O primeiro e mais importante ponto de atenção, segundo Murilo Cortina, diretor comercial da QR Asset Management, é que o dinheiro investido em um criptoativo novo deve ser uma quantia que não faça diferença na vida e nas contas do investidor.
“Nunca é aconselhável tomar muito risco e prejudicar sua vida financeira com investimentos com promessa de valorização extrema em um curtíssimo prazo”, comenta Cortina.
Além disso, Caio Leta, da Bipa, destaca sete sinais de alerta que devem ser observados antes de investir em uma criptomoeda:
1️⃣ Se o projeto promete rendimentos fixos ou retornos garantidos, esse é o maior sinal de alerta, porque as criptomoedas são ativos de renda variável e não há como saber qual será a rentabilidade na hora de investir — não dá para saber sequer se investimento dará lucro ou prejuízo.
2️⃣ A criptomoeda que tem desenvolvedores anônimos ou, mesmo que conhecidos, não tenham um histórico confiável, é sempre um sinal de alerta. Além disso, o investidor precisa desconfiar se o site oficial do projeto não apresentar informações claras sobre a equipe.
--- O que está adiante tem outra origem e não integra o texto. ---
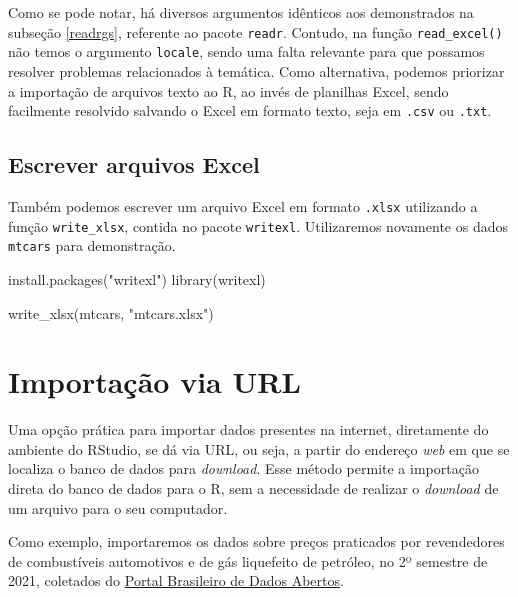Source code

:\documentclass[
  brazilian,
]{book}
\newenvironment{Shaded}{\begin{snugshade}}{\end{snugshade}}
\newcommand{\FunctionTok}[1]{\textcolor[rgb]{0.00,0.00,0.00}{#1}}
\newcommand{\NormalTok}[1]{#1}
\newcommand{\StringTok}[1]{\textcolor[rgb]{0.31,0.60,0.02}{#1}}
\begin{document}
Como se pode notar, há diversos argumentos idênticos aos demonstrados na subseção \ref{readrgs}, referente ao pacote \texttt{readr}. Contudo, na função \texttt{read\_excel()} não temos o argumento \texttt{locale}, sendo uma falta relevante para que possamos resolver problemas relacionados à temática. Como alternativa, podemos priorizar a importação de arquivos texto ao R, ao invés de planilhas Excel, sendo facilmente resolvido salvando o Excel em formato texto, seja em \texttt{.csv} ou \texttt{.txt}.

\hypertarget{escrever-arquivos-excel}{%
\subsection{Escrever arquivos Excel}\label{escrever-arquivos-excel}}

Também podemos escrever um arquivo Excel em formato \texttt{.xlsx} utilizando a função \texttt{write\_xlsx}, contida no pacote \texttt{writexl}. Utilizaremos novamente os dados \texttt{mtcars} para demonstração.

\begin{Shaded}
\begin{Highlighting}[]
\FunctionTok{install.packages}\NormalTok{(}\StringTok{"writexl"}\NormalTok{)}
\FunctionTok{library}\NormalTok{(writexl)}

\FunctionTok{write\_xlsx}\NormalTok{(mtcars, }\StringTok{"mtcars.xlsx"}\NormalTok{)}
\end{Highlighting}
\end{Shaded}

\hypertarget{importauxe7uxe3o-via-url}{%
\section{Importação via URL}\label{importauxe7uxe3o-via-url}}

Uma opção prática para importar dados presentes na internet, diretamente do ambiente do RStudio, se dá via URL, ou seja, a partir do endereço \emph{web} em que se localiza o banco de dados para \emph{download}. Esse método permite a importação direta do banco de dados para o R, sem a necessidade de realizar o \emph{download} de um arquivo para o seu computador.

Como exemplo, importaremos os dados sobre preços praticados por revendedores de combustíveis automotivos e de gás liquefeito de petróleo, no 2º semestre de 2021, coletados do \href{https://dados.gov.br/dataset/serie-historica-de-precos-de-combustiveis-por-revenda/resource/baf0fa4d-488a-45b4-8ba4-d0c9f447f843}{Portal Brasileiro de Dados Abertos}.
\end{document}

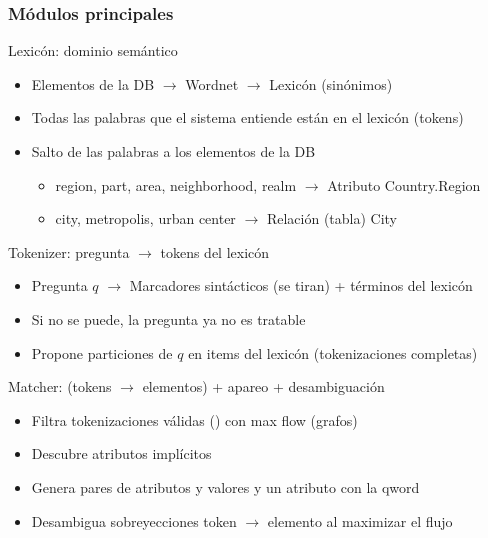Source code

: \begin{frame}[<+->]\fontsize{7.5pt}{7.2}\selectfont
  \frametitle{Módulos principales}
  \begin{block}{Lexicón: dominio semántico}
    \begin{itemize}
      \item Elementos de la DB $\rightarrow$ Wordnet $\rightarrow$ Lexicón (sinónimos)
      \item Todas las palabras que el sistema entiende están en el lexicón (tokens)
      \item Salto de las palabras a los elementos de la DB
      \begin{itemize}
        \item  \tiny{region, part, area, neighborhood, realm  $\rightarrow$ Atributo Country.Region  }
        \item  \tiny{city, metropolis, urban center  $\rightarrow$ Relación (tabla) City}
      \end{itemize}
    \end{itemize}
  \end{block}
  \begin{alertblock}{Tokenizer: pregunta $\rightarrow$ tokens del lexicón}
      \begin{itemize}
          \item Pregunta $q$ $\rightarrow$ Marcadores sintácticos (se tiran) + términos del lexicón
          \item Si no se puede, la pregunta ya no es tratable
          \item Propone particiones de $q$ en items del lexicón (tokenizaciones completas)
      \end{itemize}
  \end{alertblock}
  \begin{exampleblock}{Matcher: (tokens $\rightarrow$ elementos) + apareo + desambiguación}
      \begin{itemize}
          \item Filtra tokenizaciones válidas () con max flow (grafos)
          \item Descubre atributos implícitos
          \item Genera pares de atributos y valores y un atributo con la qword
          \item Desambigua sobreyecciones token $\rightarrow$ elemento al maximizar el flujo
    \end{itemize} 
  \end{exampleblock}
\end{frame}



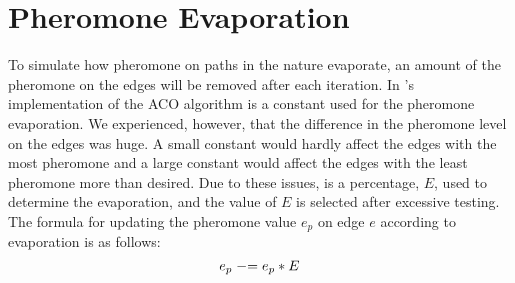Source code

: \section{Pheromone Evaporation}
\label{sec:evaporation}
To simulate how pheromone on paths in the nature evaporate, an amount of the pheromone on the edges will be removed after each iteration. In \citet{nanda11}'s implementation of the ACO algorithm is a constant used for the pheromone evaporation. We experienced, however, that the difference in the pheromone level on the edges was huge. A small constant would hardly affect the edges with the most pheromone and a large constant would affect the edges with the least pheromone more than desired. Due to these issues, is a percentage, $E$, used to determine the evaporation, and the value of $E$ is selected after excessive testing.
The formula for updating the pheromone value $e_p$ on edge $e$ according to evaporation is as follows: 
\newline
$$e_p \mathrel{-}= e_p*E$$
\newline


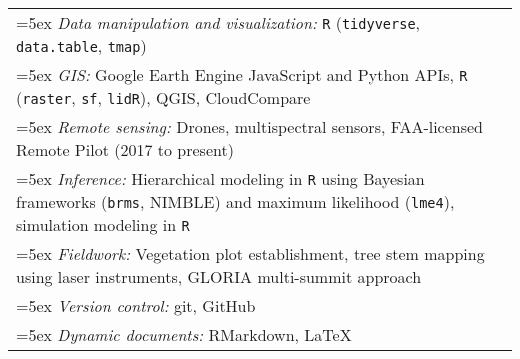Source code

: \begin{longtable}{@{}>{\raggedright}p{5.25in} >{\raggedleft}X@{}}

\hangindent=5ex \emph{Data manipulation and visualization:} \texttt{R} (\texttt{tidyverse}, \texttt{data.table}, \texttt{tmap}) & \tabularnewline
\hangindent=5ex \emph{GIS:} Google Earth Engine JavaScript and Python APIs, \texttt{R} (\texttt{raster}, \texttt{sf}, \texttt{lidR}), QGIS, CloudCompare & \tabularnewline
\hangindent=5ex \emph{Remote sensing:} Drones, multispectral sensors, FAA-licensed Remote Pilot (2017 to present) & \tabularnewline
\hangindent=5ex \emph{Inference:} Hierarchical modeling in \texttt{R} using Bayesian frameworks (\texttt{brms}, NIMBLE) and maximum likelihood (\texttt{lme4}), simulation modeling in \texttt{R} & \tabularnewline
\hangindent=5ex \emph{Fieldwork:} Vegetation plot establishment, tree stem mapping using laser instruments, GLORIA multi-summit approach & \tabularnewline
\hangindent=5ex \emph{Version control:} git, GitHub & \tabularnewline
\hangindent=5ex \emph{Dynamic documents:} RMarkdown, \LaTeX{} & \tabularnewline

\end{longtable}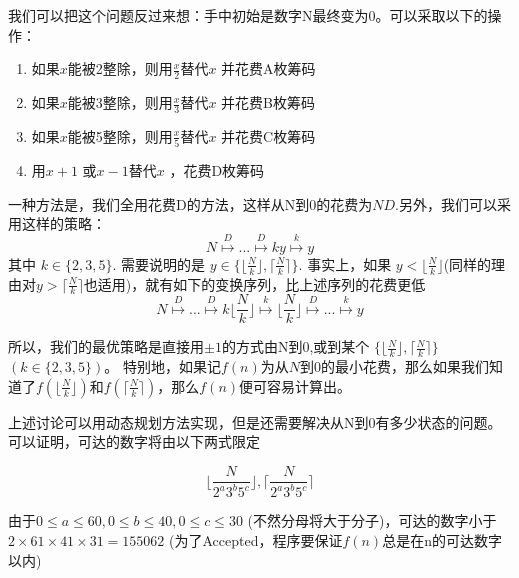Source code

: 我们可以把这个问题反过来想：手中初始是数字N最终变为0。可以采取以下的操作：

\begin{enumerate}
    \item 如果\( x \)能被2整除，则用\(\frac{x}{2} \)替代\(x\) 并花费A枚筹码
    \item 如果\( x \)能被3整除，则用\(\frac{x}{3} \)替代\(x\) 并花费B枚筹码
    \item 如果\( x \)能被5整除，则用\(\frac{x}{5} \)替代\(x\) 并花费C枚筹码
    \item 用\(x+1\) 或\(x-1\)替代\(x\) ，花费D枚筹码 
\end{enumerate}

一种方法是，我们全用花费D的方法，这样从N到0的花费为\(ND\).另外，我们可以采用这样的策略：
\[ N \stackrel{D}{\longmapsto}...\stackrel{D}{\longmapsto}ky \stackrel{k}{\longmapsto} y\]
其中 \( k \in \{2,3,5\}\).
需要说明的是 
\( y \in \{ \lfloor \frac{N}{k} \rfloor, \lceil \frac{N}{k} \rceil\}\).
事实上，如果 \(y<\lfloor \frac{N}{k} \rfloor\)(同样的理由对\(y>\lceil \frac{N}{k} \rceil \)也适用)，就有如下的变换序列，比上述序列的花费更低
\[ N \stackrel{D}{\longmapsto}...\stackrel{D}{\longmapsto} k\lfloor \frac{N}{k} \rfloor \stackrel{k}{\longmapsto}  \lfloor \frac{N}{k} \rfloor \stackrel{D}{\longmapsto}... \stackrel{k}{\longmapsto} y\]

所以，我们的最优策略是直接用\(\pm1\)的方式由N到0,或到某个
\( \{ \lfloor \frac{N}{k} \rfloor, \lceil \frac{N}{k} \rceil\}\)
\((k \in \{2,3,5\})\)。
特别地，如果记\( f(n) \)为从\(N\)到0的最小花费，那么如果我们知道了\(f( \lfloor \frac{N}{k} \rfloor)\)和\( f( \lceil \frac{N}{k} \rceil)\)，那么\(f(n)\)便可容易计算出。

上述讨论可以用动态规划方法实现，但是还需要解决从N到0有多少状态的问题。可以证明，可达的数字将由以下两式限定

\[ \lfloor \frac{N}{2^a3^b5^c} \rfloor , \lceil \frac{N}{2^a3^b5^c} \rceil \]

由于\( 0 \leq a \leq 60, 0 \leq b \leq 40 , 0 \leq c \leq 30 \)
(不然分母将大于分子)，可达的数字小于\(2\times 61 \times 41 \times 31= 155062\)
(为了Accepted，程序要保证\(f(n)\)总是在n的可达数字以内)




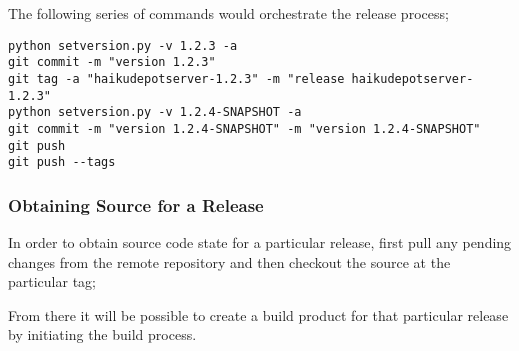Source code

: The following series of commands would orchestrate the release process;

\begin{verbatim}
python setversion.py -v 1.2.3 -a
git commit -m "version 1.2.3"
git tag -a "haikudepotserver-1.2.3" -m "release haikudepotserver-1.2.3"
python setversion.py -v 1.2.4-SNAPSHOT -a
git commit -m "version 1.2.4-SNAPSHOT" -m "version 1.2.4-SNAPSHOT"
git push
git push --tags
\end{verbatim}

\subsubsection{Obtaining Source for a Release}

In order to obtain source code state for a particular release, first pull any pending changes from the remote repository and then checkout the source at the particular tag;


From there it will be possible to create a build product for that particular release by initiating the build process.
Também vale buscar os perfis profissionais dos fundadores nas redes sociais.
3️⃣Poucas carteiras de investidores possuem grandes quantidades de tokens (unidades) do criptoativo — o que supostamente aconteceu com a $LIBRA. Taxas de transferência ou de venda excessivamente altas também podem indicar que será difícil se desfazer daquele ativo.
4️⃣Pressão de marketing para o investimento no ativo, com muitas figuras públicas estimulando a compra e mensagens que criem uma sensação de que o investidor tem que aproveitar a oportunidade rapidamente.
5️⃣Uma documentação técnica do ativo mal escrita ou confusa e nebulosa. Um bom projeto de criptomoeda deve ter descrições originais e bem escritas, com explicações claras sobre seus objetivos e utilidades, além de disponibilizar e auditar seu código-fonte.
6️⃣Comunidades criadas para a criptomoeda dominadas por robôs ou contas falsas e censura à realização de perguntas críticas ou técnicas.
7️⃣A estrutura do projeto também deve ser analisada, com atenção a três principais pontos que devem ser evitados: mecanismos complexos de “recompensa” pouco explicados, dependência de novos investidores para gerar retornos, ausência de caso de uso real além da especulação.
Mesmo com os golpes existentes, os especialistas ouvidos pelo g1 concordam que o universo das criptomoedas pode oferecer boas oportunidades, quando bem analisadas e com investimentos que não afetem a vida financeira.
Para Murilo Cortina, da QR Asset, “deixar de investir em criptoativos significa perder a chance de participar de uma tecnologia que promete revolucionar nosso mundo, assim como a internet fez no passado. Podemos encarar o blockchain como a próxima evolução da internet”.
“Da mesma forma que, ao investir na bolsa, não há uma única ação ou poucas que sejam as melhores para qualquer cenário, o universo cripto também requer composição diversificada de ativos, que pode variar conforme o mercado se movimenta. Por isso, o mais recomendado é contar com ajuda profissional para navegar nesse contexto de forma consciente e focada no longo prazo”, conclui Cortina.